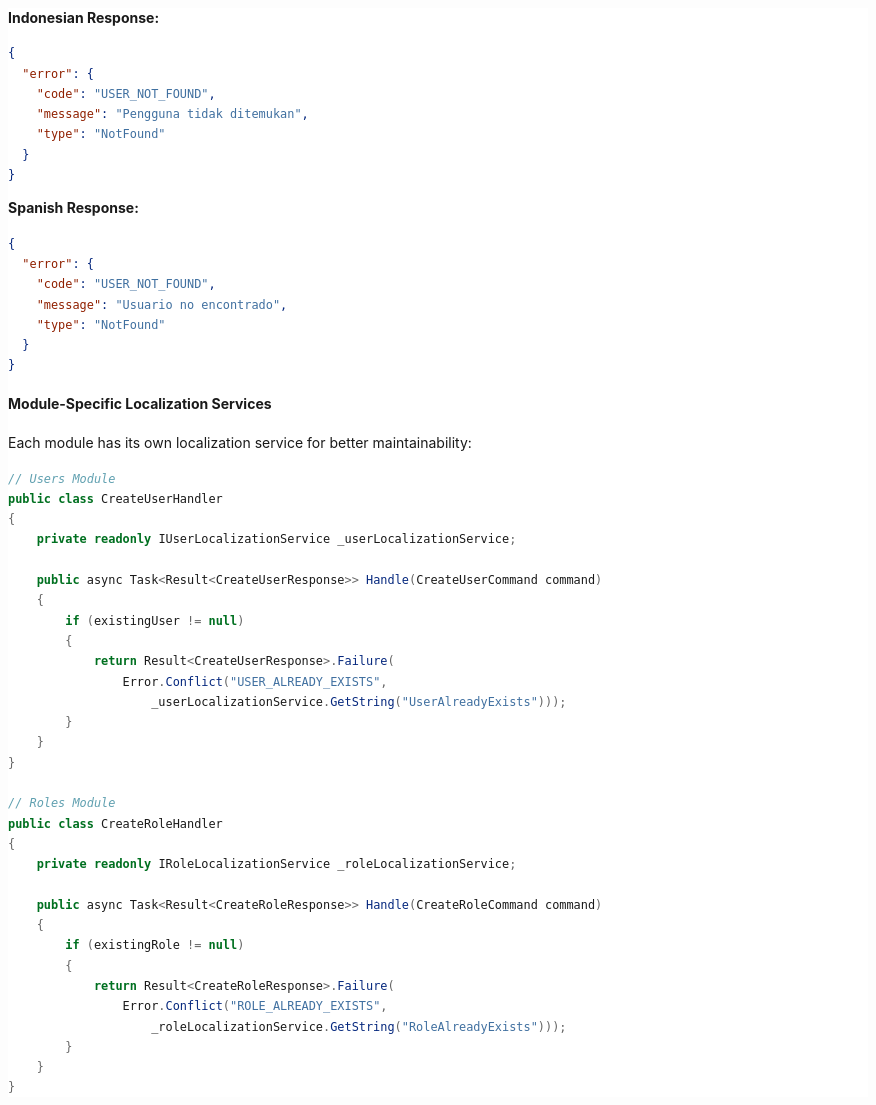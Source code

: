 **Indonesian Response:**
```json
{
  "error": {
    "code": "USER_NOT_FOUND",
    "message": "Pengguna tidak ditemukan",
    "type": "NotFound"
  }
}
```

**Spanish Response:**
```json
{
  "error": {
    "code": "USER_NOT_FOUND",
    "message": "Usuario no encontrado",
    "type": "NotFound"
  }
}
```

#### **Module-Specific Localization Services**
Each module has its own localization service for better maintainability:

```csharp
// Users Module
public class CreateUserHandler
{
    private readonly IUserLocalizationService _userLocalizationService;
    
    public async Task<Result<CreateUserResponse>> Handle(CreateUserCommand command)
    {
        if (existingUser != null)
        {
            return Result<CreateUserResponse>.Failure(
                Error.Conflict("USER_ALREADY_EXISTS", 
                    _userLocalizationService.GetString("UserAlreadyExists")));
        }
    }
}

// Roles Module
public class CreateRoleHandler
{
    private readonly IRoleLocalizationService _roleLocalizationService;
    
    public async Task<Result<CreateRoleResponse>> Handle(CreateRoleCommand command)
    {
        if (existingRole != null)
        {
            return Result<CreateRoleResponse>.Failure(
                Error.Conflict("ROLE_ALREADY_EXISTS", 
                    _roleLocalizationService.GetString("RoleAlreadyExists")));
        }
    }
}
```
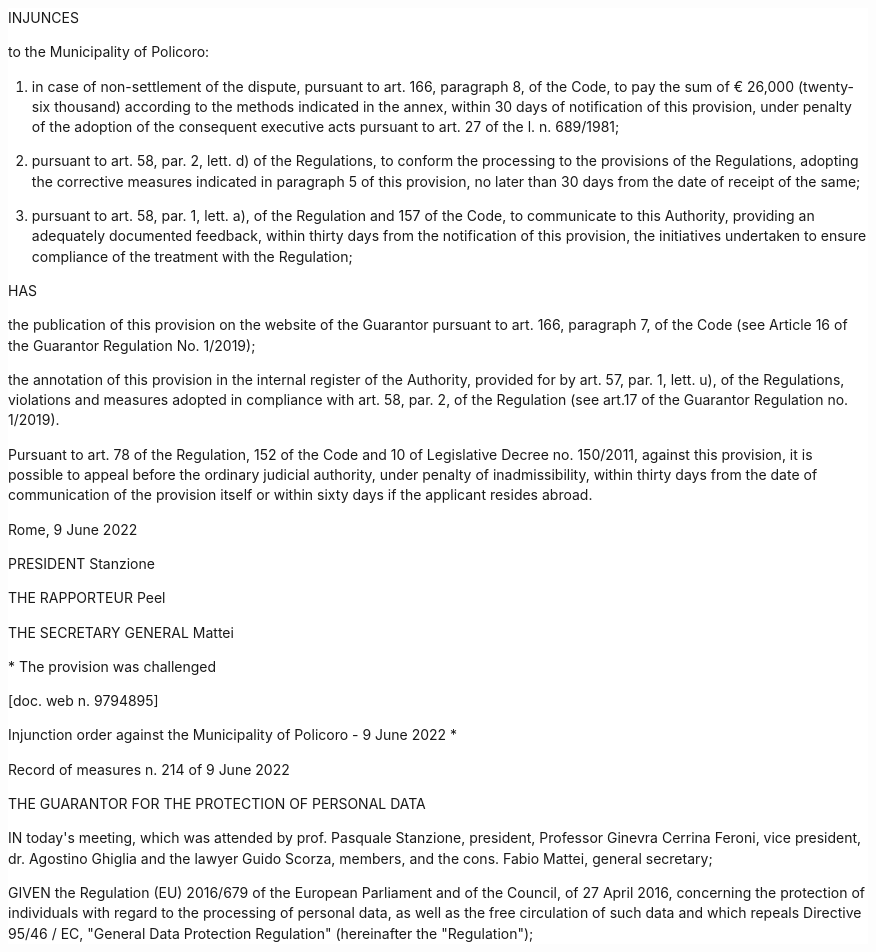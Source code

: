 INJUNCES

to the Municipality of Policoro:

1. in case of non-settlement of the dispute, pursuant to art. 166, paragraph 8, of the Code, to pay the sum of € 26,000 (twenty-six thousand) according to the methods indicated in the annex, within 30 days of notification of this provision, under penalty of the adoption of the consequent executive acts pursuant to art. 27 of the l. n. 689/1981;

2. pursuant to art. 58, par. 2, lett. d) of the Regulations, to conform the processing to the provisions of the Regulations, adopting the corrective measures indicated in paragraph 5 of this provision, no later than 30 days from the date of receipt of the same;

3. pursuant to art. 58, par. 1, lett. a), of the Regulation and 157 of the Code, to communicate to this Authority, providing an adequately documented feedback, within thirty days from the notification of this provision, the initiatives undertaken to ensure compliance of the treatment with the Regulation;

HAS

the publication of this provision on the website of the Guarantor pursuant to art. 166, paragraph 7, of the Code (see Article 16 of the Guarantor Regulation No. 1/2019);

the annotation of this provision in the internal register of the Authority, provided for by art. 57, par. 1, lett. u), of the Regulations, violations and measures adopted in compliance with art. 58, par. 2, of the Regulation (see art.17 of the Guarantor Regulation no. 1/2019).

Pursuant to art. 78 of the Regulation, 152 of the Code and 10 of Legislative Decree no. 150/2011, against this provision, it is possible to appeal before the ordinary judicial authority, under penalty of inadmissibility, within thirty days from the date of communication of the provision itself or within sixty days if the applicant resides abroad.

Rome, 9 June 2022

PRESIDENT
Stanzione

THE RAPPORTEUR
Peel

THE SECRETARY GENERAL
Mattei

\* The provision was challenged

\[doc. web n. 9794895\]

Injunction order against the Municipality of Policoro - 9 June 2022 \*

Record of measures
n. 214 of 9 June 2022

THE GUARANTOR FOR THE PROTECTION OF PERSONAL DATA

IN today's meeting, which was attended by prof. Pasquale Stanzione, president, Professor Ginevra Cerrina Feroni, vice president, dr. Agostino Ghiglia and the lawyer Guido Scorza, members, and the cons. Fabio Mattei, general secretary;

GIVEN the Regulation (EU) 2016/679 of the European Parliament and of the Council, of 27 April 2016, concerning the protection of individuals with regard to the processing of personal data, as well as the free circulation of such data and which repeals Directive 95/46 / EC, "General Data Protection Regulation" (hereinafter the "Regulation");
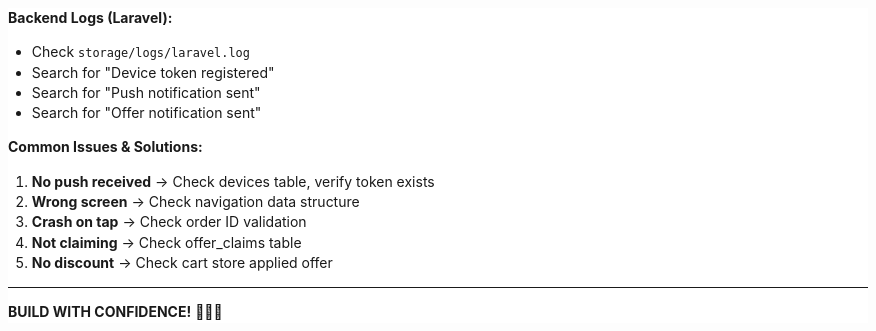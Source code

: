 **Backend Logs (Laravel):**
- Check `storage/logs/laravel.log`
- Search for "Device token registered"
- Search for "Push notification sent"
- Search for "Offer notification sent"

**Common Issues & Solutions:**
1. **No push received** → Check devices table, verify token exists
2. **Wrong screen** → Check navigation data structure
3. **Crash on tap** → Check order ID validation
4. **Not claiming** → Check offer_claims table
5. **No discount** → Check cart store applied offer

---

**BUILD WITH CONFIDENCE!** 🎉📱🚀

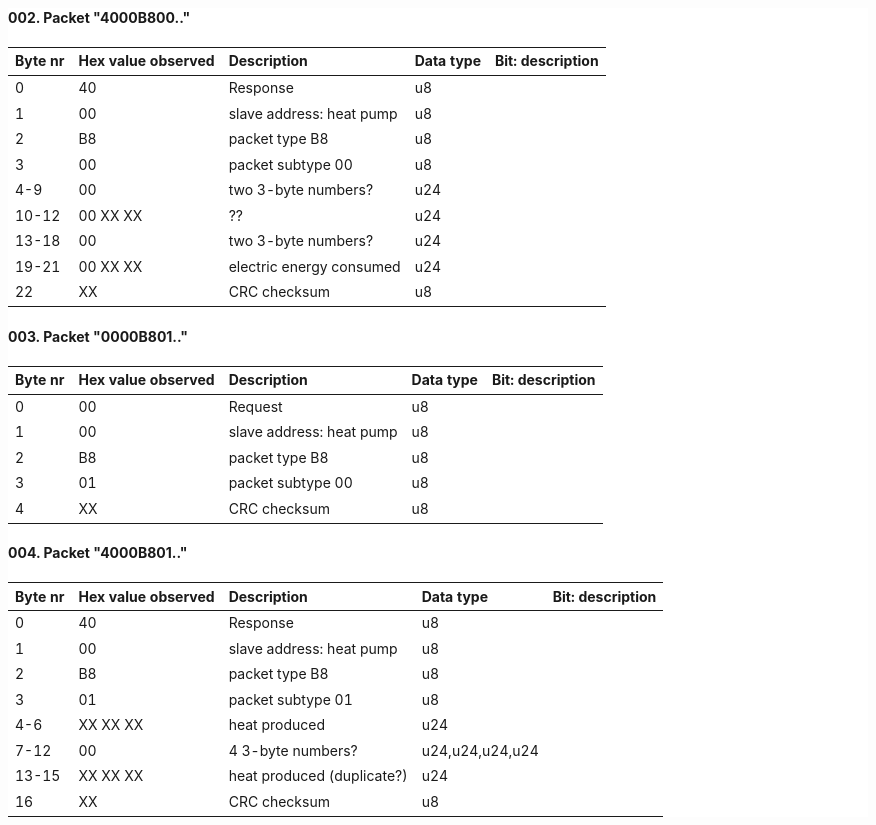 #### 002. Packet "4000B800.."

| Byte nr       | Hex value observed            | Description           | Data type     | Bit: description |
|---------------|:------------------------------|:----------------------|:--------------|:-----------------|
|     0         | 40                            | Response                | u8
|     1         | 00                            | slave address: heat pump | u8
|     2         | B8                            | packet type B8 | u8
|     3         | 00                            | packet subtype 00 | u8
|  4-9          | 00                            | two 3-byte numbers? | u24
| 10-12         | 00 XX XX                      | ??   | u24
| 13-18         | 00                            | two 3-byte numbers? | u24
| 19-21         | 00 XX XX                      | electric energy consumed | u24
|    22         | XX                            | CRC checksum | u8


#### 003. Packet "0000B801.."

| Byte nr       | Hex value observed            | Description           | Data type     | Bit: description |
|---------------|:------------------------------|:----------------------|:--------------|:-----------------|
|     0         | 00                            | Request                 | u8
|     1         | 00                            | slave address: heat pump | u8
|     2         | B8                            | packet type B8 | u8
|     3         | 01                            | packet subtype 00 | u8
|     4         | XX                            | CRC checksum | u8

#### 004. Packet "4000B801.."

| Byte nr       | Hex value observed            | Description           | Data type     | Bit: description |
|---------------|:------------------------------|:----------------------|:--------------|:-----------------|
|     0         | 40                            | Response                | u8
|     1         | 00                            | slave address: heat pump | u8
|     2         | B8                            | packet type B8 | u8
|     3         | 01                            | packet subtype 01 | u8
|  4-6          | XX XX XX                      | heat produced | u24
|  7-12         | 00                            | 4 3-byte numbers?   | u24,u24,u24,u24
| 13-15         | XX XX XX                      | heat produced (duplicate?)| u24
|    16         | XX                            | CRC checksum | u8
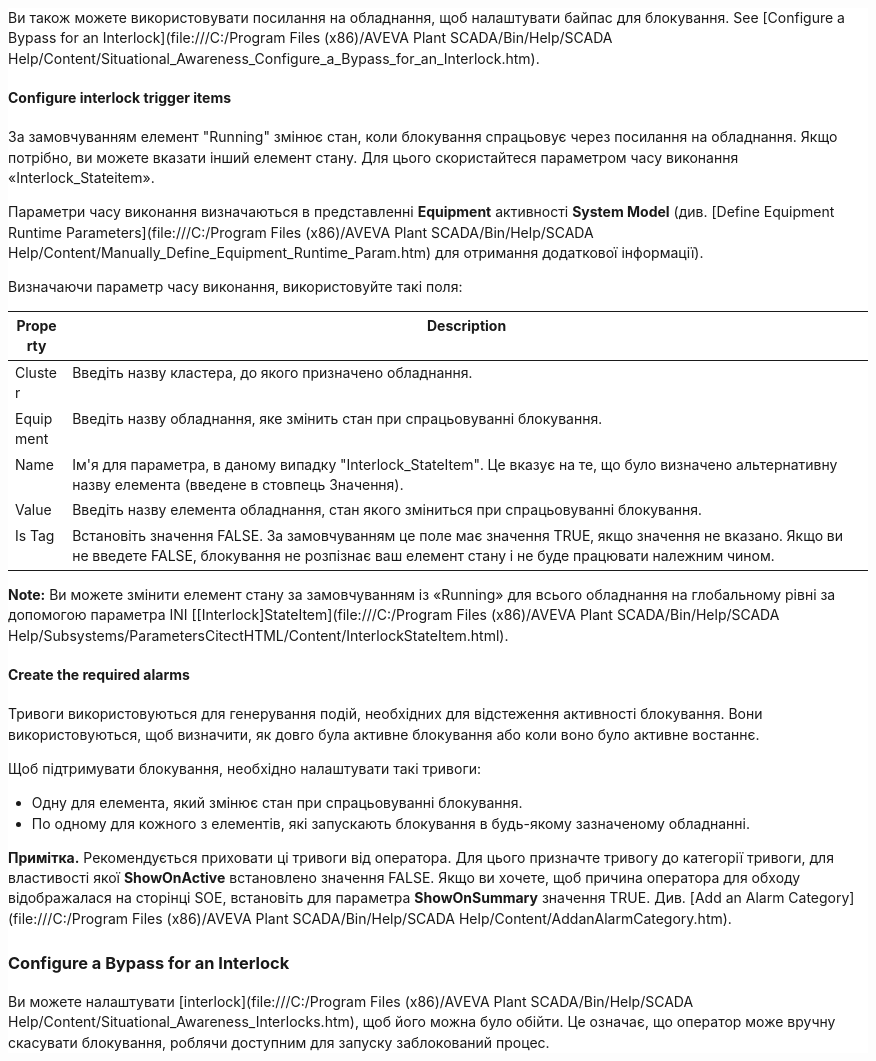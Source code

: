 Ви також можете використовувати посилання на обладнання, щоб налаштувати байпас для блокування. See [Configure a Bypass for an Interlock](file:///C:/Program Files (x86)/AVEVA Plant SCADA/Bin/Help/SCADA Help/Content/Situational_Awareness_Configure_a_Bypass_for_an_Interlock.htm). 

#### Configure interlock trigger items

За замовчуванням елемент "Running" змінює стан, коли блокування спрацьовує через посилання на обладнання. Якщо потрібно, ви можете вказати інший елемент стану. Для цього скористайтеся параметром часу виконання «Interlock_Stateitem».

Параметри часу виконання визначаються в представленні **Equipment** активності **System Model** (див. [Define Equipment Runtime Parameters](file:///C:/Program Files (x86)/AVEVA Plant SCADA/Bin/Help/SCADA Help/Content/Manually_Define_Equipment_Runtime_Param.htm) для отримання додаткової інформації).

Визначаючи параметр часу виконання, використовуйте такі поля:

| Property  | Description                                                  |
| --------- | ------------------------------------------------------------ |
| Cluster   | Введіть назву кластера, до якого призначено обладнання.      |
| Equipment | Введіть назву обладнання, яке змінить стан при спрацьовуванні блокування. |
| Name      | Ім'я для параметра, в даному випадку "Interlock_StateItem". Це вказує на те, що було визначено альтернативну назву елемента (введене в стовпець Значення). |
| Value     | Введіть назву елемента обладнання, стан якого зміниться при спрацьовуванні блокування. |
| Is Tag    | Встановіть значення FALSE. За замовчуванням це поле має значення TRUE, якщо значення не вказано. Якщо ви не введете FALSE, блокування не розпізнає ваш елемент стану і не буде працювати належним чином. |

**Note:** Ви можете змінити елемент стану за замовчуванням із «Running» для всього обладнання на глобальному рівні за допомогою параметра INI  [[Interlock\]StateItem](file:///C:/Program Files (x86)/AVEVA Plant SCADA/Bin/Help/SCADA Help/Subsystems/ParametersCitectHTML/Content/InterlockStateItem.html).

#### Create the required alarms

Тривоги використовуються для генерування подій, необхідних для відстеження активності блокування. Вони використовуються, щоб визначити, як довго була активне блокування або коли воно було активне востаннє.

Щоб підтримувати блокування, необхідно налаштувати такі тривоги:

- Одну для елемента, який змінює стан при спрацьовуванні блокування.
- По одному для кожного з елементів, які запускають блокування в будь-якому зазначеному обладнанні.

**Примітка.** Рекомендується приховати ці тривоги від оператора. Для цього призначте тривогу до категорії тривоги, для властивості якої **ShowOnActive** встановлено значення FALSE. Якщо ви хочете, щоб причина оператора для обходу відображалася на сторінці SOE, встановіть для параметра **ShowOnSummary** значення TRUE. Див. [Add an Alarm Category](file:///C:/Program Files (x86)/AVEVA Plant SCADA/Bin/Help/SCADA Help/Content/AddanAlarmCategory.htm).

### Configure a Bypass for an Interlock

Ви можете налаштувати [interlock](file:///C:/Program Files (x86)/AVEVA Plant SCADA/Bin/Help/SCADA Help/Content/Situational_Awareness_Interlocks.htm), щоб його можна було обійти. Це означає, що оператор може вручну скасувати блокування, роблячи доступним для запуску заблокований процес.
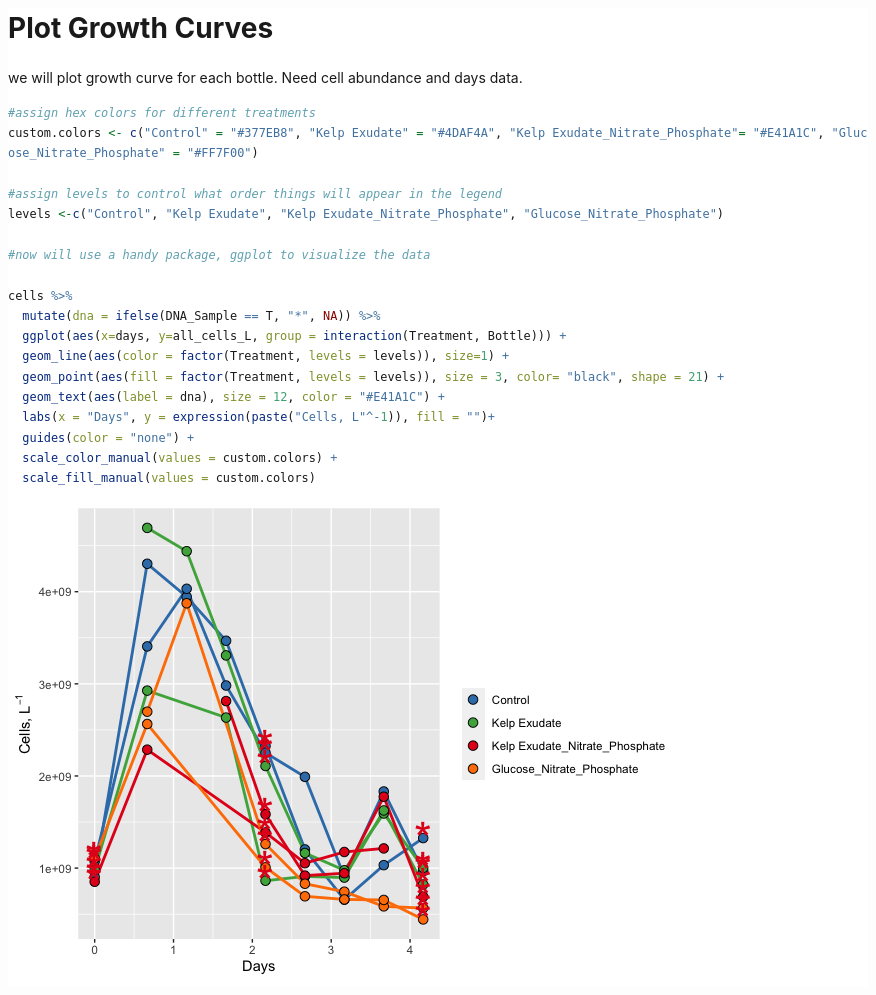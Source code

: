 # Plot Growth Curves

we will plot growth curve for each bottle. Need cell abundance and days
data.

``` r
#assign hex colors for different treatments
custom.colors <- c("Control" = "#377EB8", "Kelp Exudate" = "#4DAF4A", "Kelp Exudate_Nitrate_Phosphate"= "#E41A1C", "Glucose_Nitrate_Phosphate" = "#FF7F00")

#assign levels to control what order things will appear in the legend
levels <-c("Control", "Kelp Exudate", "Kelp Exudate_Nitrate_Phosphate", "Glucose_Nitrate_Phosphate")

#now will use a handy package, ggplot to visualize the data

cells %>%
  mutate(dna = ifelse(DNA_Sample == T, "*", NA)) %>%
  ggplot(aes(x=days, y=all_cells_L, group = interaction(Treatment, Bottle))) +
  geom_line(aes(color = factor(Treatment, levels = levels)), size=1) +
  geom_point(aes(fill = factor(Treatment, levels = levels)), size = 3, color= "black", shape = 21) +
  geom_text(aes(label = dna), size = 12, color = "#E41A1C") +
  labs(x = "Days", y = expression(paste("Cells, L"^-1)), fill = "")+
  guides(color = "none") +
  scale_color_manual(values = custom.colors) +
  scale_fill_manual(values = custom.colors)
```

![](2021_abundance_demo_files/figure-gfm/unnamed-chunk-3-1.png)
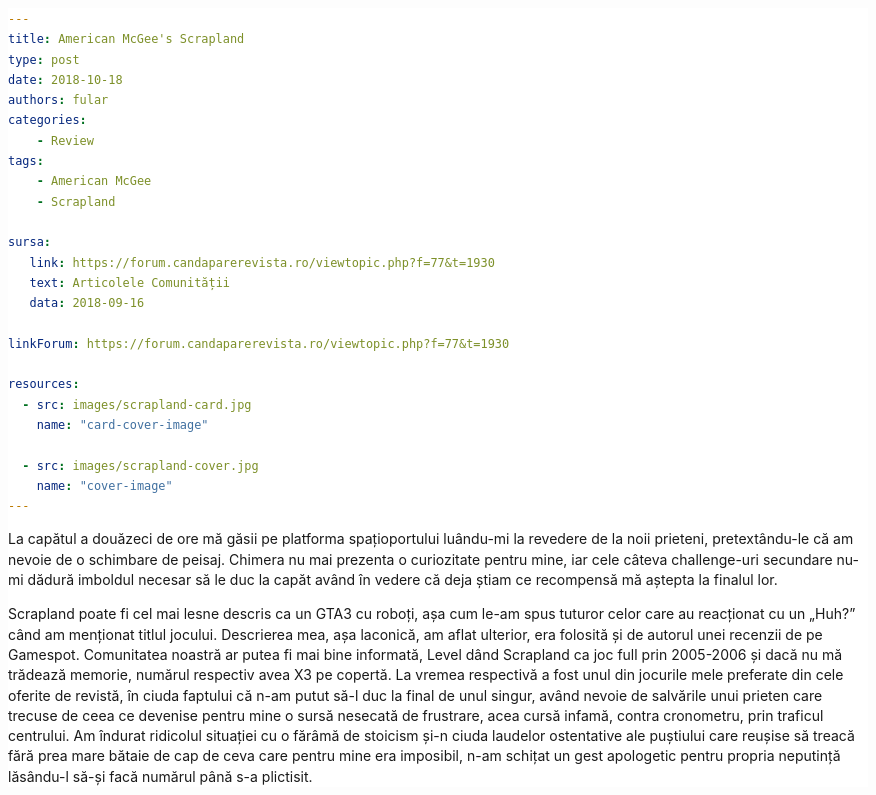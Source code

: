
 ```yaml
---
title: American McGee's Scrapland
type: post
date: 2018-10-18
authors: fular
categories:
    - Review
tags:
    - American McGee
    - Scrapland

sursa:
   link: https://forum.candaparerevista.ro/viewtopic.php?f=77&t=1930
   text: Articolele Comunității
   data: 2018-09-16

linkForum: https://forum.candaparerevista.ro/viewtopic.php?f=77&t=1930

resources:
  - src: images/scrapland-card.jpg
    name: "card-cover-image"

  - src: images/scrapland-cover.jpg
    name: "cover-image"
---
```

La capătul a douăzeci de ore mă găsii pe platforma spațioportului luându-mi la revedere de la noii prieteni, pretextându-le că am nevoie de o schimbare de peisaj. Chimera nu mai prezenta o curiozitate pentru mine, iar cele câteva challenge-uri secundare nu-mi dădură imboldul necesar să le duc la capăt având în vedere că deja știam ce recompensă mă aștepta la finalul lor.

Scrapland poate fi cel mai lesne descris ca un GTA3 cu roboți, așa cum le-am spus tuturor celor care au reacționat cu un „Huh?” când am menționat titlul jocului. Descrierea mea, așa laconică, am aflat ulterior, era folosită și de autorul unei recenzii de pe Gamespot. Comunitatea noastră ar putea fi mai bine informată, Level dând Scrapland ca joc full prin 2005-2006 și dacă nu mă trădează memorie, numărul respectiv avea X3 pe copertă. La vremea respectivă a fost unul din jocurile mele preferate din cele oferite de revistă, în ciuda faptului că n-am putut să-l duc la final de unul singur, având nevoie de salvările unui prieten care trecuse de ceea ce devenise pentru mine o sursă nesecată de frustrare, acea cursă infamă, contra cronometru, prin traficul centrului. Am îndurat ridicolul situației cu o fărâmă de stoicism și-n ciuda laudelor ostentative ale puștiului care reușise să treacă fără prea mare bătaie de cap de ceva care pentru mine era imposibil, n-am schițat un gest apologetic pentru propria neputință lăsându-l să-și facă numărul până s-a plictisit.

——————

— Task statement —
Whenever the word "GetString" turns up in a line of the listing above, copy the line.

— The completed task —
                    _userLocalizationService.GetString("UserAlreadyExists")));
                    _roleLocalizationService.GetString("RoleAlreadyExists")));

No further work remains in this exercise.